Abstract
Purpose :
Dry eye (DE) symptoms are a common ocular complain and a significant source of morbidity, despite medical treatment. While current literature shows the adverse effects of chronic exposure to air pollutants on the ocular surface, there is insufficient data on the effects of short-term exposure to indoor environments on DE symptoms. We hypothesize that older buildings are likely to have elevated concentrations of air pollutants and bioaerosols and that short-term exposure to these can worsen DE symptoms.
Methods :
We used a prospective experimental research design, in which an older building (Calder Library) served as an experimental site, and a newer Leadership in Energy and Environmental Design certified building (Clinical Research Center) served as the control site.

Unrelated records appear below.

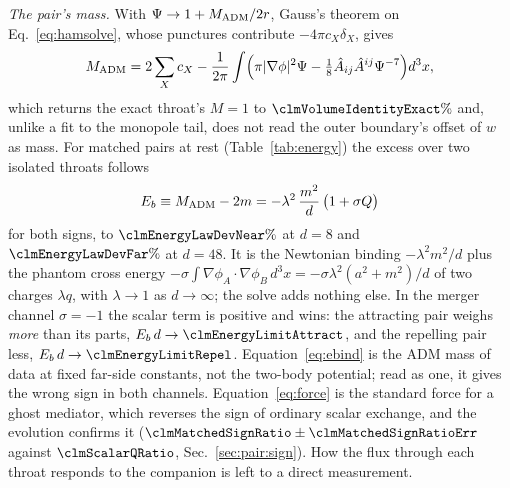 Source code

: \documentclass[twocolumn,floatfix,aps,prd,superscriptaddress,nofootinbib]{revtex4-2}
\begin{document}
\emph{The pair's mass.} With $\Psi\to1+M_{\rm ADM}/2r$, Gauss's theorem on Eq.~\eqref{eq:hamsolve}, whose punctures contribute $-4\pi c_X\delta_X$, gives
\begin{equation}
M_{\rm ADM}=2\sum_X c_X-\frac1{2\pi}\int\Bigl(\pi|\nabla\phi|^2\Psi-\tfrac18\hat A_{ij}\hat A^{ij}\Psi^{-7}\Bigr)d^3x ,
\label{eq:madmvol}
\end{equation}
which returns the exact throat's $M=1$ to $\clmVolumeIdentityExact\%$ and, unlike a fit to the monopole tail, does not read the outer boundary's offset of $w$ as mass. For matched pairs at rest (Table~\ref{tab:energy}) the excess over two isolated throats follows
\begin{equation}
E_b\equiv M_{\rm ADM}-2m=-\lambda^2\,\frac{m^2}{d}\,\bigl(1+\sigma Q\bigr)
\label{eq:ebind}
\end{equation}
for both signs, to $\clmEnergyLawDevNear\%$ at $d=8$ and $\clmEnergyLawDevFar\%$ at $d=48$. It is the Newtonian binding $-\lambda^2m^2/d$ plus the phantom cross energy $-\sigma\!\int\nabla\phi_A\!\cdot\!\nabla\phi_B\,d^3x=-\sigma\lambda^2(a^2+m^2)/d$ of two charges $\lambda q$, with $\lambda\to1$ as $d\to\infty$; the solve adds nothing else. In the merger channel $\sigma=-1$ the scalar term is positive and wins: the attracting pair weighs \emph{more} than its parts, $E_b\,d\to\clmEnergyLimitAttract$, and the repelling pair less, $E_b\,d\to\clmEnergyLimitRepel$. Equation~\eqref{eq:ebind} is the ADM mass of data at fixed far-side constants, not the two-body potential; read as one, it gives the wrong sign in both channels. Equation~\eqref{eq:force} is the standard force for a ghost mediator, which reverses the sign of ordinary scalar exchange, and the evolution confirms it ($\clmMatchedSignRatio\pm\clmMatchedSignRatioErr$ against $\clmScalarQRatio$, Sec.~\ref{sec:pair:sign}). How the flux through each throat responds to the companion is left to a direct measurement.
\end{document}
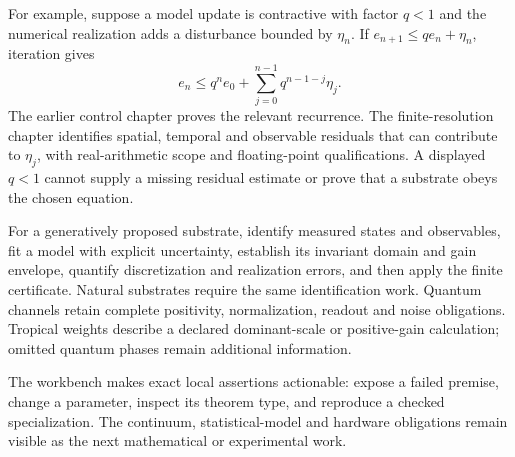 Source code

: For example, suppose a model update is contractive with factor \(q<1\) and
the numerical realization adds a disturbance bounded by \(\eta_n\). If
\(e_{n+1}\leq qe_n+\eta_n\), iteration gives
\[
 e_n\leq q^n e_0+\sum_{j=0}^{n-1}q^{n-1-j}\eta_j.
\]
The earlier control chapter proves the relevant recurrence.
The finite-resolution chapter identifies spatial, temporal and observable
residuals that can contribute to \(\eta_j\), with real-arithmetic scope and
floating-point qualifications. A displayed \(q<1\) cannot supply a missing
residual estimate or prove that a substrate obeys the chosen equation.

For a generatively proposed substrate, identify measured states and
observables, fit a model with explicit uncertainty, establish its invariant
domain and gain envelope, quantify discretization and realization errors,
and then apply the finite certificate. Natural substrates require the same
identification work. Quantum channels retain complete positivity,
normalization, readout and noise obligations. Tropical weights describe a
declared dominant-scale or positive-gain calculation; omitted quantum phases
remain additional information.

The workbench makes exact local assertions actionable: expose a failed
premise, change a parameter, inspect its theorem type, and reproduce a checked
specialization. The continuum, statistical-model and hardware obligations
remain visible as the next mathematical or experimental work.
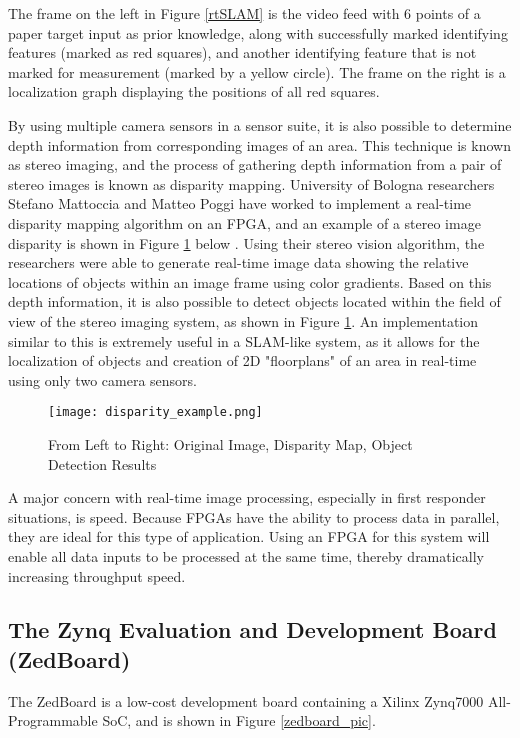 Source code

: The frame on the left in Figure \ref{rtSLAM} is the video feed with 6 points of a paper target input as prior knowledge, along with successfully marked identifying features (marked as red squares), and another identifying feature that is not marked for measurement (marked by a yellow circle). The frame on the right is a localization graph displaying the positions of all red squares.
\par
By using multiple camera sensors in a sensor suite, it is also possible to determine depth information from corresponding images of an area. This technique is known as stereo imaging, and the process of gathering depth information from a pair of stereo images is known as disparity mapping. University of Bologna researchers Stefano Mattoccia and Matteo Poggi have worked to implement a real-time disparity mapping algorithm on an FPGA, and an example of a stereo image disparity is shown in Figure \ref{disparity_example} below \cite{mattoccia}. Using their stereo vision algorithm, the researchers were able to generate real-time image data showing the relative locations of objects within an image frame using color gradients. Based on this depth information, it is also possible to detect objects located within the field of view of the stereo imaging system, as shown in Figure \ref{disparity_example}. An implementation similar to this is extremely useful in a SLAM-like system, as it allows for the localization of objects and creation of 2D "floorplans" of an area in real-time using only two camera sensors.
\par
\begin{figure}[H]
	\centerline{\texttt{[image: disparity\_example.png]}}
	\caption{From Left to Right: Original Image, Disparity Map, Object Detection Results \cite{mattoccia}}
	\label{disparity_example}
\end{figure}
\par
A major concern with real-time image processing, especially in first responder situations, is speed. Because FPGAs have the ability to process data in parallel, they are ideal for this type of application. Using an FPGA for this system will enable all data inputs to be processed at the same time, thereby dramatically increasing throughput speed. 

\subsection{The Zynq Evaluation and Development Board (ZedBoard)}
The ZedBoard is a low-cost development board containing a Xilinx Zynq7000 All-Programmable SoC, and is shown in Figure \ref{zedboard_pic}.

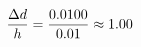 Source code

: \documentclass[preview]{standalone}
\begin{document}
\begin{align*}
\special{dvisvgm:raw <g id='unique000'>}\frac{\Delta d}{h} = \frac{0.0100}{0.01} \approx 1.00\special{dvisvgm:raw </g>}
\end{align*}
\end{document}
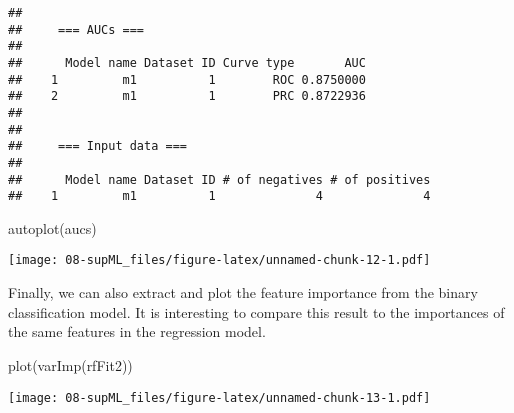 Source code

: \documentclass[
  oneside]{book}
\newenvironment{Shaded}{\begin{snugshade}}{\end{snugshade}}
\newcommand{\FunctionTok}[1]{\textcolor[rgb]{0.00,0.00,0.00}{#1}}
\newcommand{\NormalTok}[1]{#1}
\begin{document}
\begin{verbatim}
## 
##     === AUCs ===
## 
##      Model name Dataset ID Curve type       AUC
##    1         m1          1        ROC 0.8750000
##    2         m1          1        PRC 0.8722936
## 
## 
##     === Input data ===
## 
##      Model name Dataset ID # of negatives # of positives
##    1         m1          1              4              4
\end{verbatim}

\begin{Shaded}
\begin{Highlighting}[]
\FunctionTok{autoplot}\NormalTok{(aucs)}
\end{Highlighting}
\end{Shaded}

\texttt{[image: 08-supML\_files/figure-latex/unnamed-chunk-12-1.pdf]}

Finally, we can also extract and plot the feature importance from the binary
classification model. It is interesting to compare this result to the importances
of the same features in the regression model.

\begin{Shaded}
\begin{Highlighting}[]
\FunctionTok{plot}\NormalTok{(}\FunctionTok{varImp}\NormalTok{(rfFit2))}
\end{Highlighting}
\end{Shaded}

\texttt{[image: 08-supML\_files/figure-latex/unnamed-chunk-13-1.pdf]}

  
\end{document}
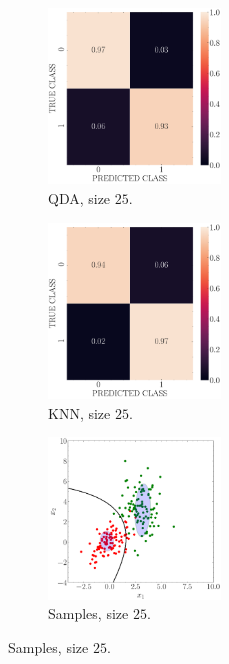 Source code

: \documentclass[12pt, a4 paper]{article}
\begin{document}
\begin{figure}[!htbp]
\quad \quad 
    \begin{subfigure}[!htbp]{0.24\textwidth}
       \centering
       \includegraphics[width=1.8in]{../results/ex1/conf_mtx_QD_ML_dataset_P1b_size_25.pdf}
       \caption{QDA, size $25$.}
       \label{fig:KNN_P1b_25}
    \end{subfigure}
\quad \quad
    \begin{subfigure}[!htbp]{0.24\textwidth}
       \centering
       \includegraphics[width=1.8in]{../results/ex1/conf_mtx_KNN_dataset_P1b_size_25.pdf}
       \caption{KNN, size $25$.}
       \label{fig:KNN_P1b_25}
    \end{subfigure}
\quad
    \begin{subfigure}[!htbp]{0.24\textwidth}
       \centering
       \includegraphics[width=1.8in]{../results/ex1/samples_QD_ML_dataset_P1b_size_25.pdf}
       \caption{Samples, size $25$.}
       \label{fig:KNN_P1b_25}
    \end{subfigure}
    

\end{figure}
\end{document}

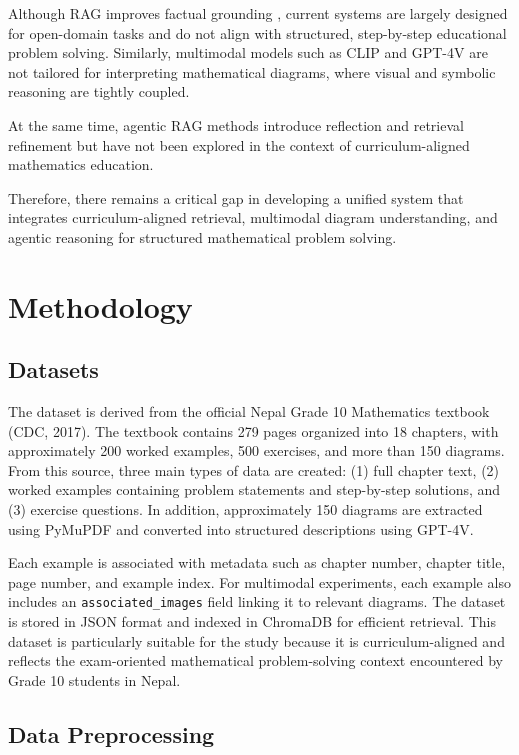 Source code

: \documentclass[11pt]{article}
\begin{document}
Although RAG improves factual grounding \cite{lewis2020retrieval}, current systems are largely designed for open-domain tasks and do not align with structured, step-by-step educational problem solving. Similarly, multimodal models such as CLIP \cite{radford2021learning} and GPT-4V \cite{openai2023gpt4} are not tailored for interpreting mathematical diagrams, where visual and symbolic reasoning are tightly coupled.

At the same time, agentic RAG methods \cite{asai2023self, yan2024corrective} introduce reflection and retrieval refinement but have not been explored in the context of curriculum-aligned mathematics education. 

Therefore, there remains a critical gap in developing a unified system that integrates curriculum-aligned retrieval, multimodal diagram understanding, and agentic reasoning for structured mathematical problem solving.

\section{Methodology}

\subsection{Datasets}

The dataset is derived from the official Nepal Grade 10 Mathematics textbook (CDC, 2017). The textbook contains 279 pages organized into 18 chapters, with approximately 200 worked examples, 500 exercises, and more than 150 diagrams. From this source, three main types of data are created: (1) full chapter text, (2) worked examples containing problem statements and step-by-step solutions, and (3) exercise questions. In addition, approximately 150 diagrams are extracted using PyMuPDF and converted into structured descriptions using GPT-4V.

Each example is associated with metadata such as chapter number, chapter title, page number, and example index. For multimodal experiments, each example also includes an \texttt{associated\_images} field linking it to relevant diagrams. The dataset is stored in JSON format and indexed in ChromaDB for efficient retrieval. This dataset is particularly suitable for the study because it is curriculum-aligned and reflects the exam-oriented mathematical problem-solving context encountered by Grade 10 students in Nepal.

\subsection{Data Preprocessing}
\end{document}
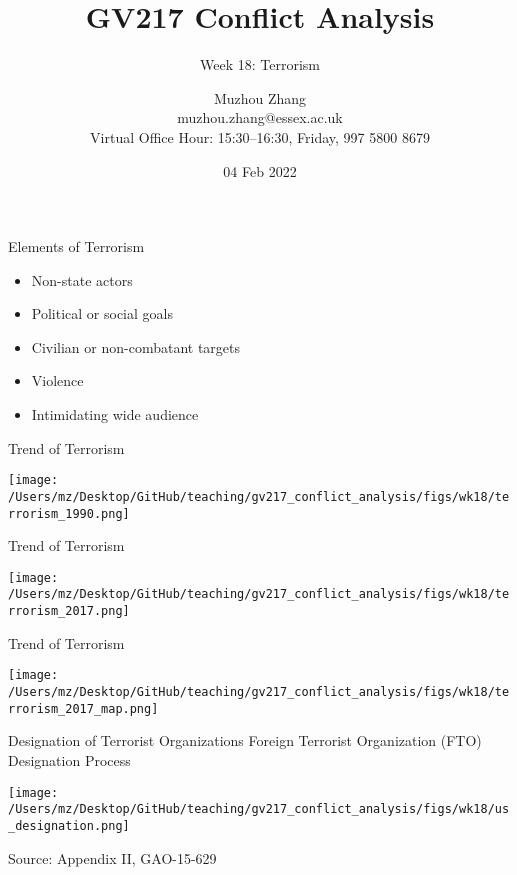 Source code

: \documentclass[handout]{beamer}
\title{GV217 Conflict Analysis}
\subtitle{Week 18: Terrorism}
\author{Muzhou Zhang\\ muzhou.zhang@essex.ac.uk\\ Virtual Office Hour: 15:30--16:30, Friday, 997 5800 8679}
\date{04 Feb 2022}
\begin{document}
\maketitle
{}

\begin{frame}{Elements of Terrorism}
    \begin{itemize}
        \pause\item Non-state actors
        \pause\item Political or social goals
        \pause\item Civilian or non-combatant targets 
        \pause\item Violence
        \pause\item Intimidating wide audience
    \end{itemize}
\end{frame}

\begin{frame}{Trend of Terrorism}
    \pause
    \begin{center}
        \texttt{[image: /Users/mz/Desktop/GitHub/teaching/gv217\_conflict\_analysis/figs/wk18/terrorism\_1990.png]}
    \end{center}
\end{frame}

\begin{frame}{Trend of Terrorism}
    \pause
    \begin{center}
        \texttt{[image: /Users/mz/Desktop/GitHub/teaching/gv217\_conflict\_analysis/figs/wk18/terrorism\_2017.png]}
    \end{center}
\end{frame}

\begin{frame}{Trend of Terrorism}
    \pause
    \begin{center}
        \texttt{[image: /Users/mz/Desktop/GitHub/teaching/gv217\_conflict\_analysis/figs/wk18/terrorism\_2017\_map.png]}
    \end{center}
\end{frame}

\begin{frame}{Designation of Terrorist Organizations}
    \pause
    Foreign Terrorist Organization (FTO) Designation Process
    \begin{center}
        \texttt{[image: /Users/mz/Desktop/GitHub/teaching/gv217\_conflict\_analysis/figs/wk18/us\_designation.png]}
    \end{center}
    \footnotesize Source: Appendix II, GAO-15-629
\end{frame}
\end{document}
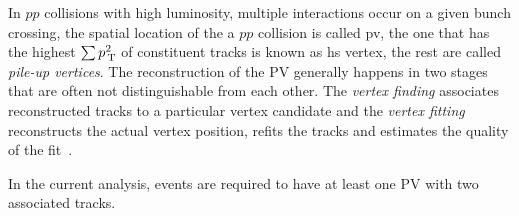 In $pp$ collisions with high luminosity, multiple interactions occur on a given
bunch crossing, the spatial location of the a $pp$ collision is called \gls{pv},
the one that has the highest $\sum p_\mathrm{\, T}^2$ of constituent tracks is known as
\gls{hs} vertex, the rest are called \emph{pile-up vertices}. The
reconstruction of the PV generally happens in two stages that are often not
distinguishable from each other. The \emph{vertex finding} associates
reconstructed tracks to a particular vertex candidate and the \emph{vertex
  fitting} reconstructs the actual vertex position, refits the tracks and
estimates the quality of the fit~\cite{PV}.

In the current analysis, events are required to have at least one PV with two
associated tracks.
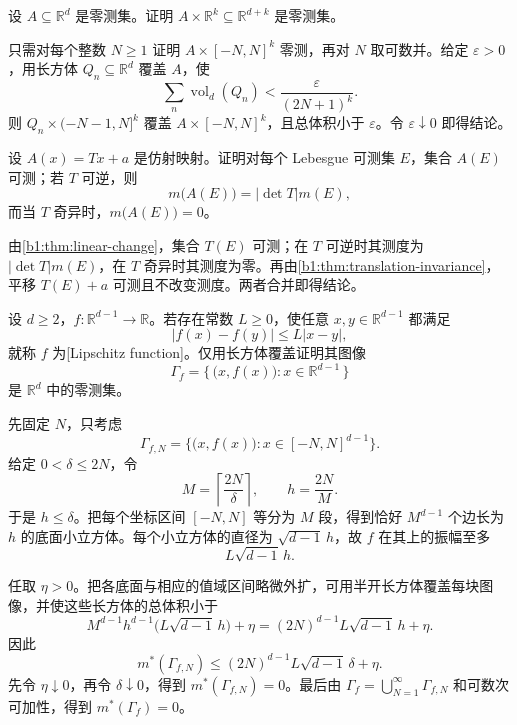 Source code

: \begin{exercise}\label{b1:ex:0306}
设 \(A\subseteq\mathbb R^d\) 是零测集。证明 \(A\times\mathbb R^k\subseteq\mathbb R^{d+k}\) 是零测集。
\end{exercise}
\begin{solution}
只需对每个整数 \(N\geq1\) 证明 \(A\times[-N,N]^k\) 零测，再对 \(N\) 取可数并。给定 \(\varepsilon>0\)，用长方体 \(Q_n\subseteq\mathbb R^d\) 覆盖 \(A\)，使
\[
\sum_n\operatorname{vol}_d(Q_n)<\frac{\varepsilon}{(2N+1)^k}.
\]
则 \(Q_n\times(-N-1,N]^k\) 覆盖 \(A\times[-N,N]^k\)，且总体积小于 \(\varepsilon\)。令 \(\varepsilon\downarrow0\) 即得结论。
\end{solution}

\begin{exercise}\label{b1:ex:0307}
设 \(A(x)=Tx+a\) 是仿射映射。证明对每个 Lebesgue 可测集 \(E\)，集合 \(A(E)\) 可测；若 \(T\) 可逆，则
\[
m\bigl(A(E)\bigr)=\lvert\det T\rvert m(E),
\]
而当 \(T\) 奇异时，\(m\bigl(A(E)\bigr)=0\)。
\end{exercise}
\begin{solution}
由\cref{b1:thm:linear-change}，集合 \(T(E)\) 可测；在 \(T\) 可逆时其测度为 \(\lvert\det T\rvert m(E)\)，在 \(T\) 奇异时其测度为零。再由\cref{b1:thm:translation-invariance}，平移 \(T(E)+a\) 可测且不改变测度。两者合并即得结论。
\end{solution}

\begin{exercise}\label{b1:ex:0308}
设 \(d\geq2\)，\(f:\mathbb R^{d-1}\to\mathbb R\)。若存在常数 \(L\geq0\)，使任意 \(x,y\in\mathbb R^{d-1}\) 都满足
\[
|f(x)-f(y)|\leq L|x-y|,
\]
就称 \(f\) 为[Lipschitz function]。仅用长方体覆盖证明其图像
\[
\Gamma_f=\{\,\bigl(x,f(x)\bigr):x\in\mathbb R^{d-1}\,\}
\]
是 \(\mathbb R^d\) 中的零测集。
\end{exercise}
\begin{solution}
先固定 \(N\)，只考虑
\[
\Gamma_{f,N}
=\{\bigl(x,f(x)\bigr):x\in[-N,N]^{d-1}\}.
\]
给定 \(0<\delta\leq2N\)，令
\[
M=\left\lceil\frac{2N}{\delta}\right\rceil,
\qquad
h=\frac{2N}{M}.
\]
于是 \(h\leq\delta\)。把每个坐标区间 \([-N,N]\) 等分为 \(M\) 段，得到恰好 \(M^{d-1}\) 个边长为 \(h\) 的底面小立方体。每个小立方体的直径为 \(\sqrt{d-1}\,h\)，故 \(f\) 在其上的振幅至多
\[
L\sqrt{d-1}\,h.
\]

任取 \(\eta>0\)。把各底面与相应的值域区间略微外扩，可用半开长方体覆盖每块图像，并使这些长方体的总体积小于
\[
M^{d-1}h^{d-1}
\bigl(L\sqrt{d-1}\,h\bigr)+\eta
=(2N)^{d-1}L\sqrt{d-1}\,h+\eta.
\]
因此
\[
m^*(\Gamma_{f,N})
\leq(2N)^{d-1}L\sqrt{d-1}\,\delta+\eta.
\]
先令 \(\eta\downarrow0\)，再令 \(\delta\downarrow0\)，得到
\(m^*(\Gamma_{f,N})=0\)。最后由
\(\Gamma_f=\bigcup_{N=1}^{\infty}\Gamma_{f,N}\)
和可数次可加性，得到 \(m^*(\Gamma_f)=0\)。
\end{solution}

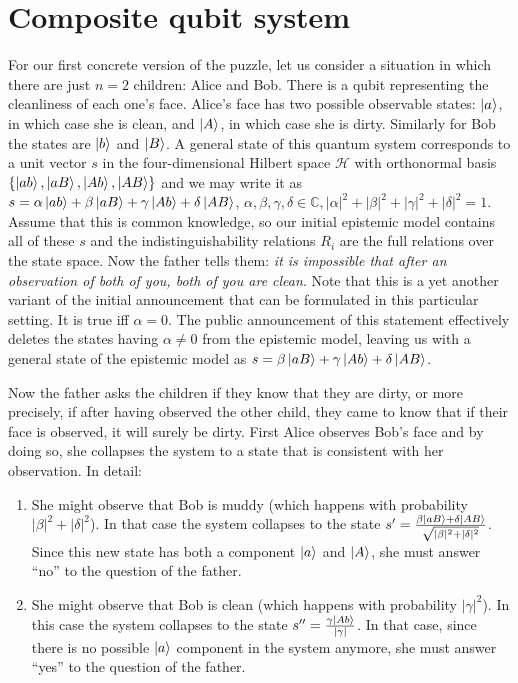 \documentclass[a4paper]{article}
\newcommand{\HH}{\mathcal{H}}
\begin{document}
\section*{Composite qubit system}
For our first concrete version of the puzzle, let us consider a situation in
which there are just $n = 2$ children: Alice and Bob. There is a qubit
representing the cleanliness of each one's face. Alice's face has two possible
observable states: $\ket{a}$, in which case she is clean, and $\ket{A}$, in
which case she is dirty. Similarly for Bob the states are $\ket{b}$ and
$\ket{B}$. A general state of this quantum system corresponds to a unit vector
$s$ in the four-dimensional Hilbert space $\HH$ with orthonormal basis $\{\ket{ab},
\ket{aB}, \ket{Ab}, \ket{AB}\}$ and we may write it as $s = \alpha \ket{ab} +
\beta \ket{aB} + \gamma \ket{Ab} + \delta \ket{AB}$, $\alpha, \beta, \gamma,
\delta \in \mathbb{C}, |\alpha|^2 + |\beta|^2 + |\gamma|^2 + |\delta|^2 = 1$.
Assume that this is common knowledge, so our initial epistemic model contains
all of these $s$ and the indistinguishability relations $R_i$ are the full
relations over the state space.
Now the father tells them: \emph{it is impossible that after an observation of
both of you, both of you are clean}. Note that this is a yet another variant of
the initial announcement that can be formulated in this particular setting. It
is true iff $\alpha = 0$. The public announcement of this statement effectively
deletes the states having $\alpha \neq 0$ from the epistemic model, leaving us
with a general state of the epistemic model as $s = \beta\ket{aB} +
\gamma\ket{Ab} + \delta\ket{AB}$.

Now the father asks the children if they know that they are dirty, or more
precisely, if after having observed the other child, they came to know that if
their face is observed, it will surely be dirty. First Alice observes Bob's
face and by doing so, she collapses the system to a state that is consistent
with her observation. In detail:
\begin{enumerate}
    \item She might observe that Bob is muddy (which happens with probability
        $|\beta|^2 + |\delta|^2$). In that case the system collapses to the state
        $s' = \frac{\beta\ket{aB} + \delta\ket{AB}}{\sqrt{|\beta|^2 +
        |\delta|^2}}$.
        Since this new state has both a component $\ket{a}$ and $\ket{A}$, she
        must answer ``no'' to the question of the father.
    \item She might observe that Bob is clean (which happens with probability
        $|\gamma|^2$). In this case the system collapses to the state $s'' =
        \frac{\gamma\ket{Ab}}{|\gamma|}$. In that case, since there is no
        possible $\ket{a}$ component in the system anymore, she must answer
        ``yes'' to the question of the father.
\end{enumerate}
\end{document}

Indoor air quality was monitored inside these buildings. 194 randomly selected individuals, >18 y, were interviewed on departure from the buildings and their responses were recorded using an automated data collection system. Self-reported DE symptoms were modelled with respect to experimental and control conditions adjusting for potential confounders. Given the use of deidentified data, the study was IRB exempt.
Results :
The experimental site had 2x higher concentration of airborne particulate matter (24,436 vs 12,213 µm/ft3) and microbial colonies (1,066 vs 400/m3), as compared to the control site. DE symptoms were reported by 37% vs 28% of individuals, respectively. In the univariate analysis, subjects exiting the experimental building were 2.21 times more likely to report worsening of their DE symptoms (95% CI = 1.08 to 4.55; p < 0.001). When adjusting for confounders, including a history of eye allergy and time in building, subjects from the experimental building were 13.48 times more likely to report worsening of their DE symptoms (95 CI=3.08 - 59.06; p <0.001). The majority of individuals were <25 y (37%) and female (56%).
Conclusions :
Our findings suggest that short-term exposure to indoor environmental conditions, especially air pollution and bioaerosols, have an acutely negative impact on DE symptoms. This warrants a multilateral approach to manage adverse health effects of air pollutants. Further research in larger sample populations with additional clinical evaluations is needed to confirm and expand our findings.
This is a 2020 ARVO Annual Meeting abstract.